The holidays are a great time for enjoying family, friends and food, but a tough time for staying healthy. That’s particularly true for the more than 29 million Americans who have diabetes.
This disease affects one out of every 11 people in the United States and costs our economy $245 billion each year, according to the Centers for Disease Control and Prevention. In addition, 86 million Americans — about one out of every three people — have prediabetes, which means they have a higher blood-sugar level and are more likely to develop the disease.
Controlling diabetes means maintaining healthy eating habits and exercising regularly, which is challenging with the busy schedules, cold weather and sugary foods that come with the holidays.
However, if you have diabetes, it’s not impossible to enjoy the holidays, eat some of your favorite foods and stay on track with your medical plan.
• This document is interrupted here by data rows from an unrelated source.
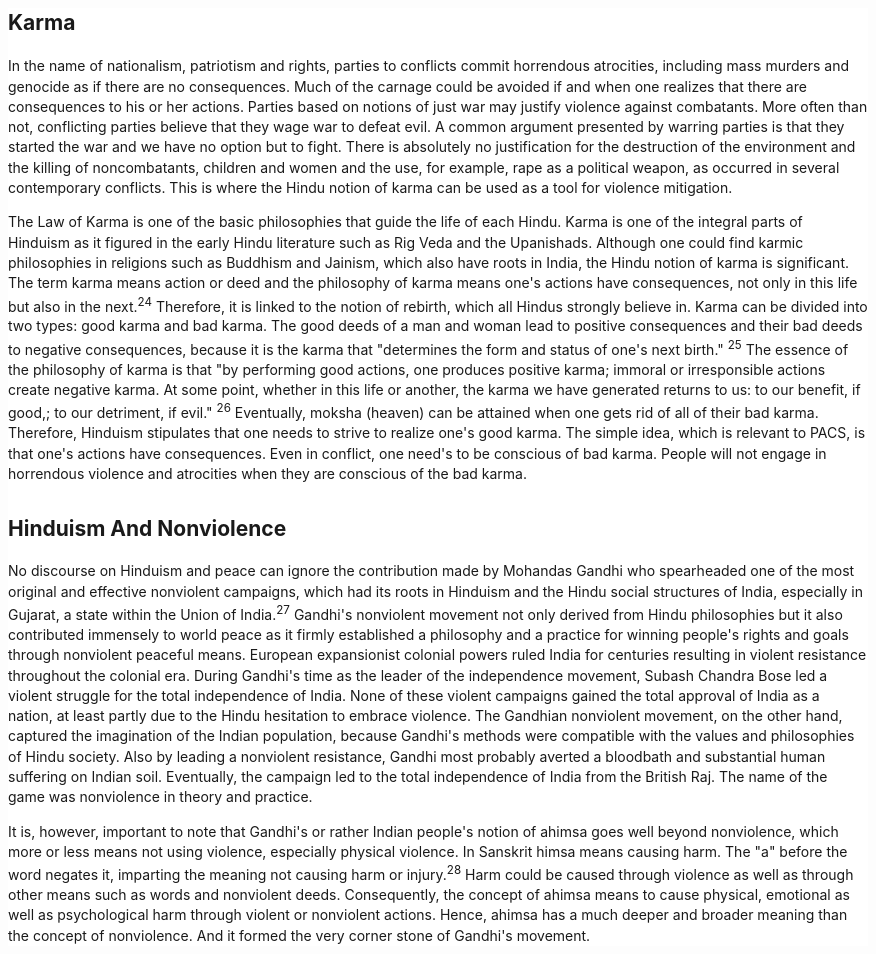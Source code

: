 ## Karma

In the name of nationalism, patriotism and rights, parties to conflicts commit horrendous atrocities, including mass murders and genocide as if there are no consequences. Much of the carnage could be avoided if and when one realizes that there are consequences to his or her actions. Parties based on notions of just war may justify violence against combatants. More often than not, conflicting parties believe that they wage war to defeat evil. A common argument presented by warring parties is that they started the war and we have no option but to fight. There is absolutely no justification for the destruction of the environment and the killing of noncombatants, children and women and the use, for example, rape as a political weapon, as occurred in several contemporary conflicts. This is where the Hindu notion of karma can be used as a tool for violence mitigation.

The Law of Karma is one of the basic philosophies that guide the life of each Hindu. Karma is one of the integral parts of Hinduism as it figured in the early Hindu literature such as Rig Veda and the Upanishads. Although one could find karmic philosophies in religions such as Buddhism and Jainism, which also have roots in India, the Hindu notion of karma is significant. The term karma means action or deed and the philosophy of karma means one's actions have consequences, not only in this life but also in the next.<sup>24</sup> Therefore, it is linked to the notion of rebirth, which all Hindus strongly believe in. Karma can be divided into two types: good karma and bad karma. The good deeds of a man and woman lead to positive consequences and their bad deeds to negative consequences, because it is the karma that "determines the form and status of one's next birth." <sup>25</sup> The essence of the philosophy of karma is that "by performing good actions, one produces positive karma; immoral or irresponsible actions create negative karma. At some point, whether in this life or another, the karma we have generated returns to us: to our benefit, if good,; to our detriment, if evil." <sup>26</sup> Eventually, moksha (heaven) can be attained when one gets rid of all of their bad karma. Therefore, Hinduism stipulates that one needs to strive to realize one's good karma. The simple idea, which is relevant to PACS, is that one's actions have consequences. Even in conflict, one need's to be conscious of bad karma. People will not engage in horrendous violence and atrocities when they are conscious of the bad karma.

## Hinduism And Nonviolence

No discourse on Hinduism and peace can ignore the contribution made by Mohandas Gandhi who spearheaded one of the most original and effective nonviolent campaigns, which had its roots in Hinduism and the Hindu social structures of India, especially in Gujarat, a state within the Union of India.<sup>27</sup> Gandhi's nonviolent movement not only derived from Hindu philosophies but it also contributed immensely to world peace as it firmly established a philosophy and a practice for winning people's rights and goals through nonviolent peaceful means. European expansionist colonial powers ruled India for centuries resulting in violent resistance throughout the colonial era. During Gandhi's time as the leader of the independence movement, Subash Chandra Bose led a violent struggle for the total independence of India. None of these violent campaigns gained the total approval of India as a nation, at least partly due to the Hindu hesitation to embrace violence. The Gandhian nonviolent movement, on the other hand, captured the imagination of the Indian population, because Gandhi's methods were compatible with the values and philosophies of Hindu society. Also by leading a nonviolent resistance, Gandhi most probably averted a bloodbath and substantial human suffering on Indian soil. Eventually, the campaign led to the total independence of India from the British Raj. The name of the game was nonviolence in theory and practice.

It is, however, important to note that Gandhi's or rather Indian people's notion of ahimsa goes well beyond nonviolence, which more or less means not using violence, especially physical violence. In Sanskrit himsa means causing harm. The "a" before the word negates it, imparting the meaning not causing harm or injury.<sup>28</sup> Harm could be caused through violence as well as through other means such as words and nonviolent deeds. Consequently, the concept of ahimsa means to cause physical, emotional as well as psychological harm through violent or nonviolent actions. Hence, ahimsa has a much deeper and broader meaning than the concept of nonviolence. And it formed the very corner stone of Gandhi's movement.
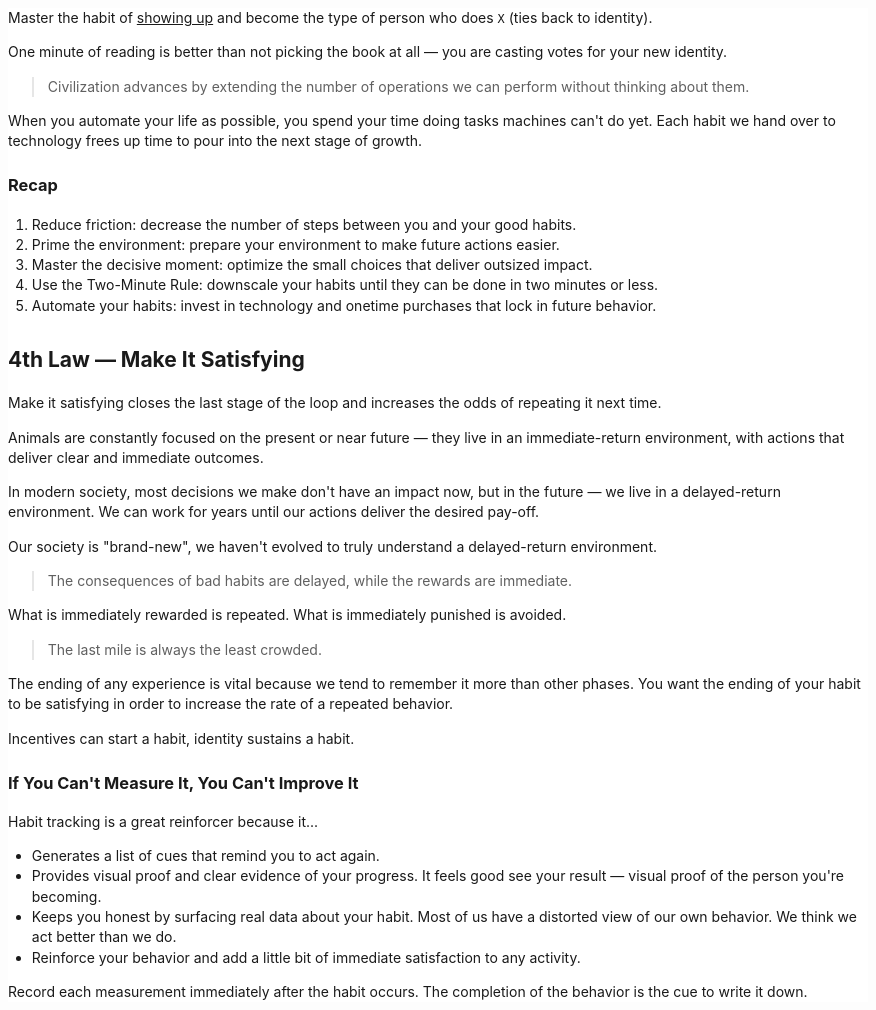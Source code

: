 Master the habit of [showing up](/blog/2018/war-of-art#showing-up) and become the type of person who does `X` (ties back to identity).

One minute of reading is better than not picking the book at all — you are casting votes for your new identity.

> Civilization advances by extending the number of operations we can perform without thinking about them.

When you automate your life as possible, you spend your time doing tasks machines can't do yet. Each habit we hand over to technology frees up time to pour into the next stage of growth.

### Recap

1. Reduce friction: decrease the number of steps between you and your good habits.
2. Prime the environment: prepare your environment to make future actions easier.
3. Master the decisive moment: optimize the small choices that deliver outsized impact.
4. Use the Two-Minute Rule: downscale your habits until they can be done in two minutes or less.
5. Automate your habits: invest in technology and onetime purchases that lock in future behavior.

## 4th Law — Make It Satisfying

Make it satisfying closes the last stage of the loop and increases the odds of repeating it next time.

Animals are constantly focused on the present or near future — they live in an immediate-return environment, with actions that deliver clear and immediate outcomes.

In modern society, most decisions we make don't have an impact now, but in the future — we live in a delayed-return environment. We can work for years until our actions deliver the desired pay-off.

Our society is "brand-new", we haven't evolved to truly understand a delayed-return environment.

> The consequences of bad habits are delayed, while the rewards are immediate.

What is immediately rewarded is repeated. What is immediately punished is avoided.

> The last mile is always the least crowded.

The ending of any experience is vital because we tend to remember it more than other phases. You want the ending of your habit to be satisfying in order to increase the rate of a repeated behavior.

Incentives can start a habit, identity sustains a habit.

### If You Can't Measure It, You Can't Improve It

Habit tracking is a great reinforcer because it...

- Generates a list of cues that remind you to act again.
- Provides visual proof and clear evidence of your progress. It feels good see your result — visual proof of the person you're becoming.
- Keeps you honest by surfacing real data about your habit. Most of us have a distorted view of our own behavior. We think we act better than we do.
- Reinforce your behavior and add a little bit of immediate satisfaction to any activity.

Record each measurement immediately after the habit occurs. The completion of the behavior is the cue to write it down.
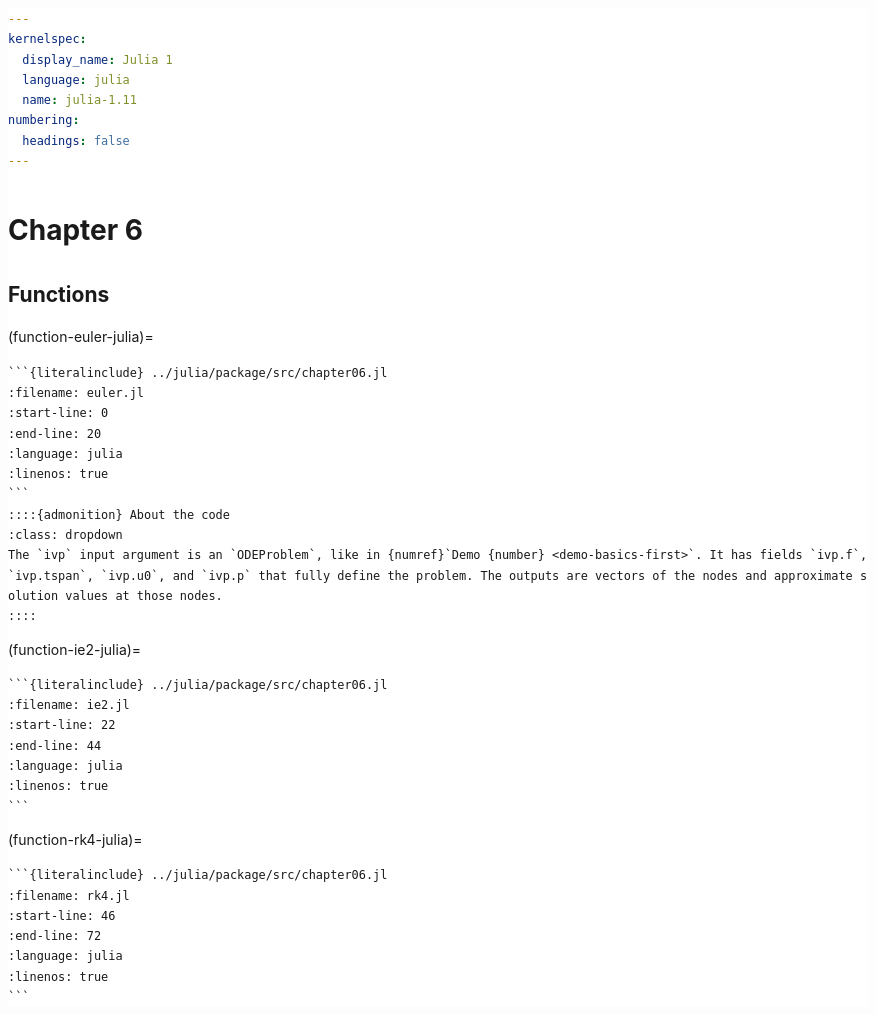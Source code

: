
 ```yaml
---
kernelspec:
  display_name: Julia 1
  language: julia
  name: julia-1.11
numbering:
  headings: false
---
```

# Chapter 6

## Functions

(function-euler-julia)=
``````{dropdown} Euler's method for an initial-value problem
```{literalinclude} ../julia/package/src/chapter06.jl
:filename: euler.jl
:start-line: 0
:end-line: 20
:language: julia
:linenos: true
```
::::{admonition} About the code
:class: dropdown
The `ivp` input argument is an `ODEProblem`, like in {numref}`Demo {number} <demo-basics-first>`. It has fields `ivp.f`, `ivp.tspan`, `ivp.u0`, and `ivp.p` that fully define the problem. The outputs are vectors of the nodes and approximate solution values at those nodes.
::::
``````

(function-ie2-julia)=
``````{dropdown} Improved Euler method for an IVP
```{literalinclude} ../julia/package/src/chapter06.jl
:filename: ie2.jl
:start-line: 22
:end-line: 44
:language: julia
:linenos: true
```
``````

(function-rk4-julia)=
``````{dropdown} Fourth-order Runge-Kutta for an IVP
```{literalinclude} ../julia/package/src/chapter06.jl
:filename: rk4.jl
:start-line: 46
:end-line: 72
:language: julia
:linenos: true
```
``````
If you plan ahead, you can make smart choices and eliminate the anxiety of trying figuring out what you should and shouldn’t eat.
Here are practical tips to help you develop a smart plan for enjoying the holidays with diabetes. Most of these also are good for everyone interested in maintaining a healthy holiday season.
• Decide in advance what you are going to eat. If you aren’t preparing holiday meals yourself, find out what is being served and figure out how to make it fit with your diet plan.
• Eat the same amount of carbohydrate as a normal day. Many holiday foods are high in carbs, such as mashed potatoes, stuffing, rolls, cranberry sauce and desserts. To help manage your carb intake, prioritize your absolute favorite foods and skip the others.
• Eat reasonable portions. Most holiday meals encourage large portions, so make sure you are aware of how much is on your plate. If you can’t decide between your favorite foods, sample very small portions so you get a bit of everything.
• Enjoy desserts, but be smart. If you can’t miss your favorite dessert, plan ahead. Most sweets have a lot of carbs, so keep portion sizes small and cut back on other carbs. If you know that pumpkin pie is coming, skip the sweet potatoes.
• Keep healthy snacks handy. To help avoid munching on high-calorie snacks, bring your own healthy foods to nibble on, like raw vegetables and a low-calorie dip or low-fat cheese.
• Revise recipes to make them healthier. Take charge of the cooking and change the recipes to make them healthier. Use sugar substitutes, replace half the butter in your recipe with applesauce, and season vegetables rather than frying them or covering them in cheese.
• Consider meal times. Many holiday meals take place at odd times, like mid-afternoon. Plan a healthy snack at your regular meal time to keep your blood sugar normal.
• Stay physically active. Increase your activity levels if you are eating more. Take walks, plan family football games or train for a run.
• Drink in moderation. If you drink alcohol, do it in moderation and remember to eat something beforehand to prevent low blood-sugar levels. Avoid drinks that have high-sugar mixers like soda, juice and margarita mix.
• Pay attention to your travel schedule. Leaving home to visit family and friends changes routines. Plan in advance how you will take care of your diabetes on the road and check your blood sugar levels often.
• Remember your medication. It’s wise to pack twice the amount of diabetes supplies you expect to need when traveling because winter weather can disrupt travel plans. If you are flying, keep your medicine and supplies in your carry-on bag.
• Don’t stress out. Stress is a major cause of health problems during the holidays. By planning how you will address your medical needs in advance, you can relieve a major cause of anxiety.
• Focus on the people, not the food. Holiday foods are a delicious treat, but they are not the reason for the season. Focus your priorities on spending quality time with the special people in your life.
If you have questions about managing your diabetes during the holidays, consult your physician. By following these tips and using good judgment, you can enjoy a happy and healthy holiday season.
Alexander is the chief medical officer of Amerigroup Georgia.